Она смерила Тернера долгим взглядом. Ее пальцы были сплетены вместе на коленях, а руки образовали подобие корзинки.
– Я посчитала себя не вправе отказываться. Хотя это было одно из тех решений, которые каждой женщине даются не без труда. На самом деле мне хотелось пораньше лечь спать, но я в то же время не могла обидеть Лео отказом. В конце концов, все происходило в рождественский вечер, а его поведение во время прогулки было безупречным. С другой стороны, необходимо отметить, что я едва успела с ним познакомиться. Поэтому я согласилась, но предупредила о своем желании вернуться домой не слишком поздно. Он принял мое условие, и тогда я в своей машине последовала за ним в Кёнигсвинтер. К своему удивлению, я увидела, что он загодя подготовился к моему визиту. Стол был накрыт на двоих. Он даже убедил сантехника прийти и включить обогреватель. После ужина он сказал, что влюблен в меня… – Взяв из пепельницы сигарету, она глубоко затянулась. Ее рассказ превратился в нечто вроде отчета – некоторые вещи она должна была произнести вслух. – Он говорил, что за всю прежнюю жизнь ни разу не испытывал подобных чувств. И с первого дня, когда увидел меня на совещании в канцелярии, стал сходить по мне с ума. Он показал на огни барж, проплывавших по реке. «Я часто стою у окна своей спальни, – сказал он, – наблюдаю за ними и так порой провожу целую ночь. И почти каждое утро вижу рассвет над рекой». Ему все это виделось проявлением одержимости мной. Я же сидела как громом пораженная.
– Что вы ему сказали?
– У меня не было возможности что-то сказать. Он хотел сделать мне подарок. Даже если мы никогда больше вот так не встретимся, он хотел, чтобы рождественский презент стал для меня залогом его любви и напоминанием о ней. Он зашел в свой кабинет и вернулся со свертком, аккуратно упакованным и надписанным: «Моей любимой». Естественно, я совершенно растерялась. «Я не приму этого, – сказала я. – Мне придется отказаться от вашего подарка. Не могу позволить вам делать мне подношения. Это поставит меня в зависимое положение». Мне пришлось объяснить ему, что хотя во многих отношениях он и сам был англичанином, подобные вещи в Англии принято делать иначе. На континенте у мужчин вошло в обычай завоевывать женщину приступом, но в Англии процесс ухаживания длится долго и дает время на размышления. Нам сначала надо было лучше узнать друг друга, сравнить наши взгляды на жизнь. Между нами существовала разница в возрасте, и я не могла не принимать во внимание свою будущую карьеру. Я не знала, как поступить, – беспомощно добавила она. Горечь пропала из ее голоса, но она стала потерянной и немного жалкой. – Он продолжал твердить: все-таки сегодня Рождество, и я должна воспринимать это как обычный рождественский подарок.
– Что было в том пакете?
– Фен для сушки волос. Он сказал, что ему особенно нравилась моя прическа. По утрам он любовался, как солнце играет в моих локонах. То есть во время совещаний в канцелярии, как вы понимаете. Но он, должно быть, выражался фигурально. Зима-то выдалась холодной и облачной. – Она коротко вздохнула. – Фен, вероятно, обошелся ему не меньше чем в двадцать фунтов. Никто, даже мой бывший жених в самый разгар наших близких отношений, не дарил мне ничего столь же дорогого.

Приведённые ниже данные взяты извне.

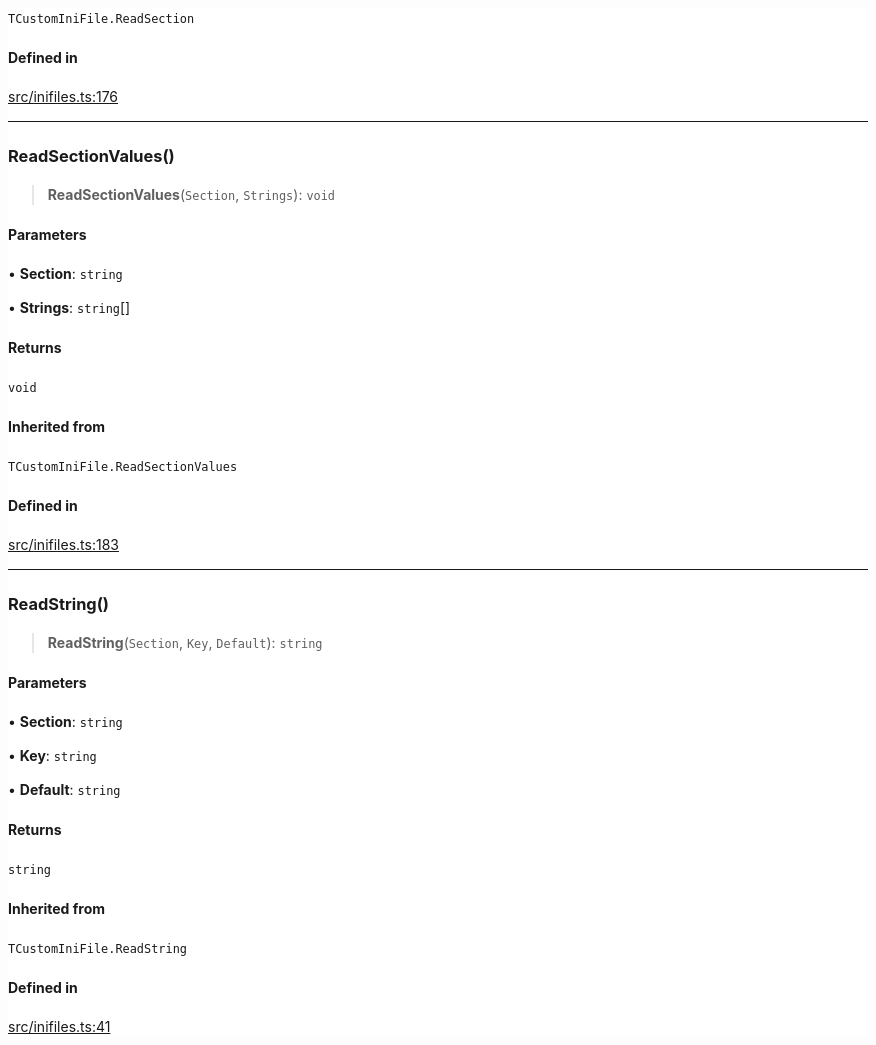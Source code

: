 `TCustomIniFile.ReadSection`

#### Defined in

[src/inifiles.ts:176](https://github.com/chuacw/delphirtl/blob/d71b924f22790501bc0f05faa45f3a3158bae305/src/inifiles.ts#L176)

***

### ReadSectionValues()

> **ReadSectionValues**(`Section`, `Strings`): `void`

#### Parameters

• **Section**: `string`

• **Strings**: `string`[]

#### Returns

`void`

#### Inherited from

`TCustomIniFile.ReadSectionValues`

#### Defined in

[src/inifiles.ts:183](https://github.com/chuacw/delphirtl/blob/d71b924f22790501bc0f05faa45f3a3158bae305/src/inifiles.ts#L183)

***

### ReadString()

> **ReadString**(`Section`, `Key`, `Default`): `string`

#### Parameters

• **Section**: `string`

• **Key**: `string`

• **Default**: `string`

#### Returns

`string`

#### Inherited from

`TCustomIniFile.ReadString`

#### Defined in

[src/inifiles.ts:41](https://github.com/chuacw/delphirtl/blob/d71b924f22790501bc0f05faa45f3a3158bae305/src/inifiles.ts#L41)
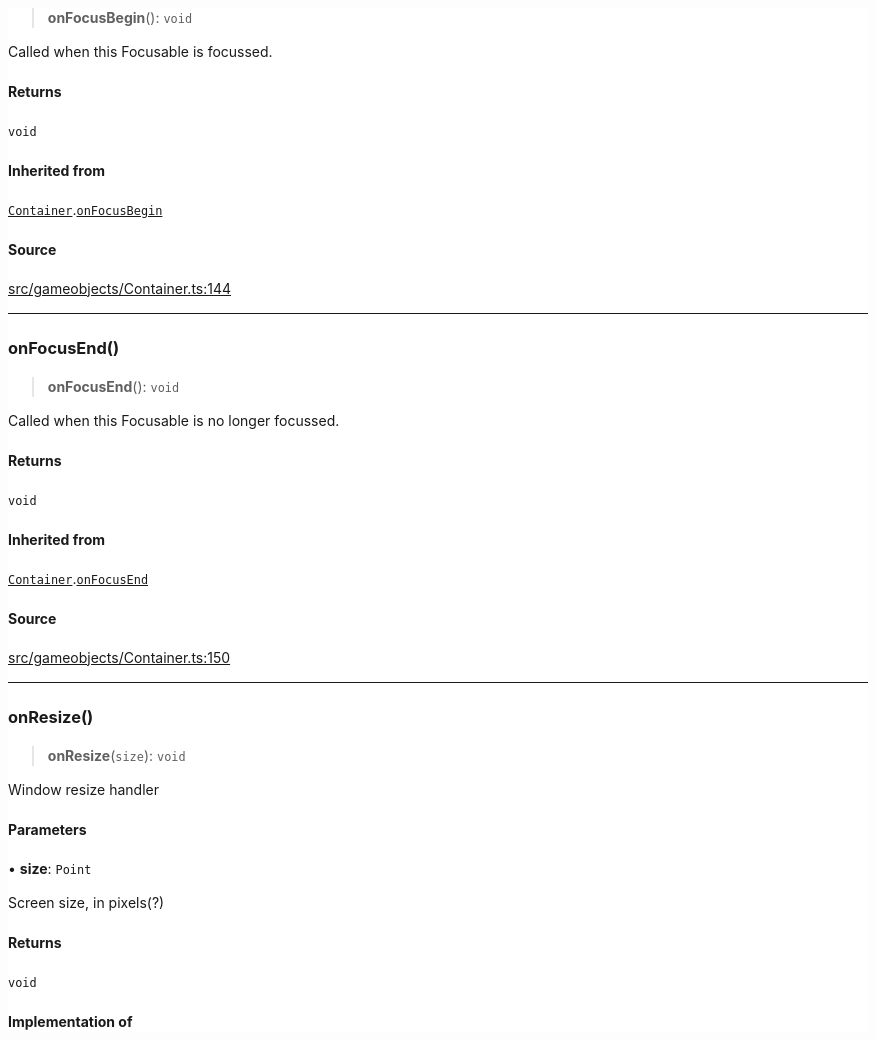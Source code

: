 > **onFocusBegin**(): `void`

Called when this Focusable is focussed.

#### Returns

`void`

#### Inherited from

[`Container`](/api/classes/container/).[`onFocusBegin`](/api/classes/container/#onfocusbegin)

#### Source

[src/gameobjects/Container.ts:144](https://github.com/relishinc/dill-pixel/blob/c79d8e8552aaa0f13a29535c819ae67d025b4669/src/gameobjects/Container.ts#L144)

***

### onFocusEnd()

> **onFocusEnd**(): `void`

Called when this Focusable is no longer focussed.

#### Returns

`void`

#### Inherited from

[`Container`](/api/classes/container/).[`onFocusEnd`](/api/classes/container/#onfocusend)

#### Source

[src/gameobjects/Container.ts:150](https://github.com/relishinc/dill-pixel/blob/c79d8e8552aaa0f13a29535c819ae67d025b4669/src/gameobjects/Container.ts#L150)

***

### onResize()

> **onResize**(`size`): `void`

Window resize handler

#### Parameters

• **size**: `Point`

Screen size, in pixels(?)

#### Returns

`void`

#### Implementation of
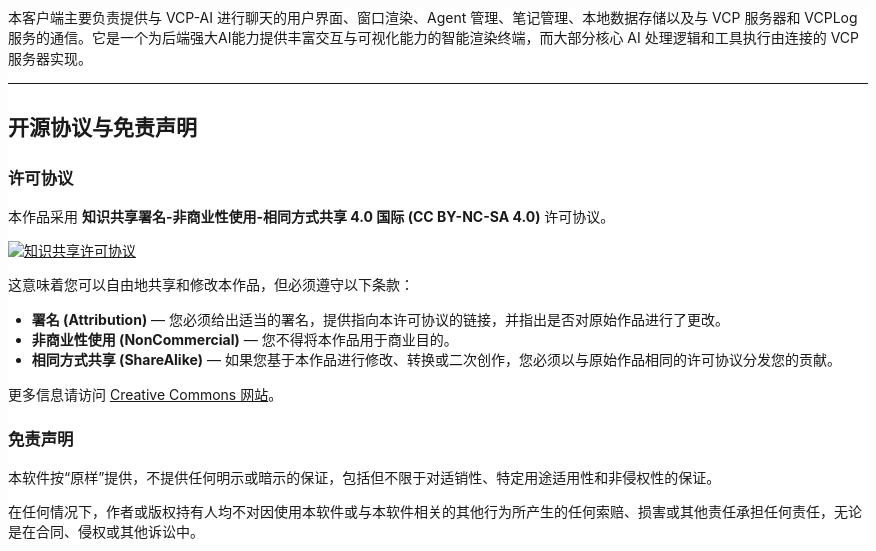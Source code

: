 本客户端主要负责提供与 VCP-AI 进行聊天的用户界面、窗口渲染、Agent 管理、笔记管理、本地数据存储以及与 VCP 服务器和 VCPLog 服务的通信。它是一个为后端强大AI能力提供丰富交互与可视化能力的智能渲染终端，而大部分核心 AI 处理逻辑和工具执行由连接的 VCP 服务器实现。

---

## 开源协议与免责声明

### 许可协议

本作品采用 **知识共享署名-非商业性使用-相同方式共享 4.0 国际 (CC BY-NC-SA 4.0)** 许可协议。

<a rel="license" href="http://creativecommons.org/licenses/by-nc-sa/4.0/"><img alt="知识共享许可协议" style="border-width:0" src="https://i.creativecommons.org/l/by-nc-sa/4.0/88x31.png" /></a>

这意味着您可以自由地共享和修改本作品，但必须遵守以下条款：
*   **署名 (Attribution)** — 您必须给出适当的署名，提供指向本许可协议的链接，并指出是否对原始作品进行了更改。
*   **非商业性使用 (NonCommercial)** — 您不得将本作品用于商业目的。
*   **相同方式共享 (ShareAlike)** — 如果您基于本作品进行修改、转换或二次创作，您必须以与原始作品相同的许可协议分发您的贡献。

更多信息请访问 [Creative Commons 网站](http://creativecommons.org/licenses/by-nc-sa/4.0/)。

### 免责声明

本软件按“原样”提供，不提供任何明示或暗示的保证，包括但不限于对适销性、特定用途适用性和非侵权性的保证。

在任何情况下，作者或版权持有人均不对因使用本软件或与本软件相关的其他行为所产生的任何索赔、损害或其他责任承担任何责任，无论是在合同、侵权或其他诉讼中。


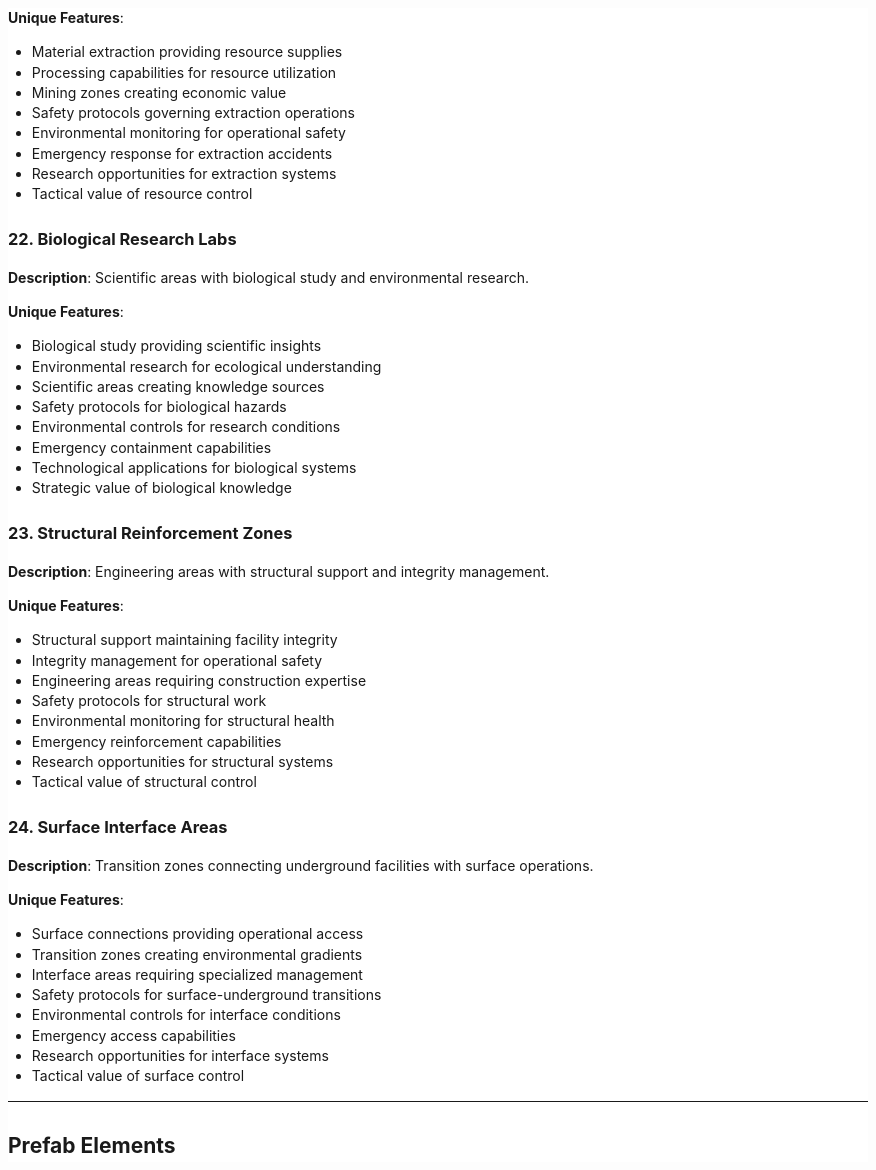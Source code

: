 **Unique Features**:
- Material extraction providing resource supplies
- Processing capabilities for resource utilization
- Mining zones creating economic value
- Safety protocols governing extraction operations
- Environmental monitoring for operational safety
- Emergency response for extraction accidents
- Research opportunities for extraction systems
- Tactical value of resource control

### 22. Biological Research Labs
**Description**: Scientific areas with biological study and environmental research.

**Unique Features**:
- Biological study providing scientific insights
- Environmental research for ecological understanding
- Scientific areas creating knowledge sources
- Safety protocols for biological hazards
- Environmental controls for research conditions
- Emergency containment capabilities
- Technological applications for biological systems
- Strategic value of biological knowledge

### 23. Structural Reinforcement Zones
**Description**: Engineering areas with structural support and integrity management.

**Unique Features**:
- Structural support maintaining facility integrity
- Integrity management for operational safety
- Engineering areas requiring construction expertise
- Safety protocols for structural work
- Environmental monitoring for structural health
- Emergency reinforcement capabilities
- Research opportunities for structural systems
- Tactical value of structural control

### 24. Surface Interface Areas
**Description**: Transition zones connecting underground facilities with surface operations.

**Unique Features**:
- Surface connections providing operational access
- Transition zones creating environmental gradients
- Interface areas requiring specialized management
- Safety protocols for surface-underground transitions
- Environmental controls for interface conditions
- Emergency access capabilities
- Research opportunities for interface systems
- Tactical value of surface control

---

## Prefab Elements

Она вновь повторила ритуал с портсигаром, резко протянула к нему руку и, внезапно дернув пальцами, выбрала сигарету разборчиво, словно это была шоколадная конфета – нет, не эту, а вот ту, – и прикурила ее с хмурым видом.
– Мы сидели вместе, и он поставил на проигрыватель пластинку. Боюсь, сама я не любительница музыки, но мне подумалось, что она поможет ему отвлечься. Мне стало его очень жалко и не хотелось оставлять его в таком состоянии. Он пристально смотрел на меня, а я не знала, куда деть глаза. Наконец он подошел и попытался обнять меня, но я сказала, что мне пора домой. Он проводил меня до машины. Вел себя предельно корректно. К счастью, у нас оставались еще два праздничных выходных дня. У меня было время решить, что делать. Он дважды звонил, снова приглашая на ужин, но я отказывалась. К концу каникул я приняла решение. Написала ему письмо и вернула подарок. Я чувствовала, что не могу поступить иначе. Пришла на работу пораньше и оставила сверток у охранника канцелярии. В письме я объясняла, что обдумала его слова и убедилась в своей неспособности испытать ответное чувство к нему. Потому было бы неправильно с моей стороны поощрять его ухаживания, а поскольку мы являлись коллегами и поневоле часто виделись друг с другом, я поняла, что для меня разумнее всего с самого начала сказать ему все до того, как…
– До чего?
– До того, как о нас распустят сплетни, – ответила она с внезапной горячностью. – Мне еще никогда не доводилось бывать в местах, где так много сплетничают. Ты и пальцем не можешь пошевельнуть, чтобы о тебе не начали рассказывать самых нелепых и вздорных историй.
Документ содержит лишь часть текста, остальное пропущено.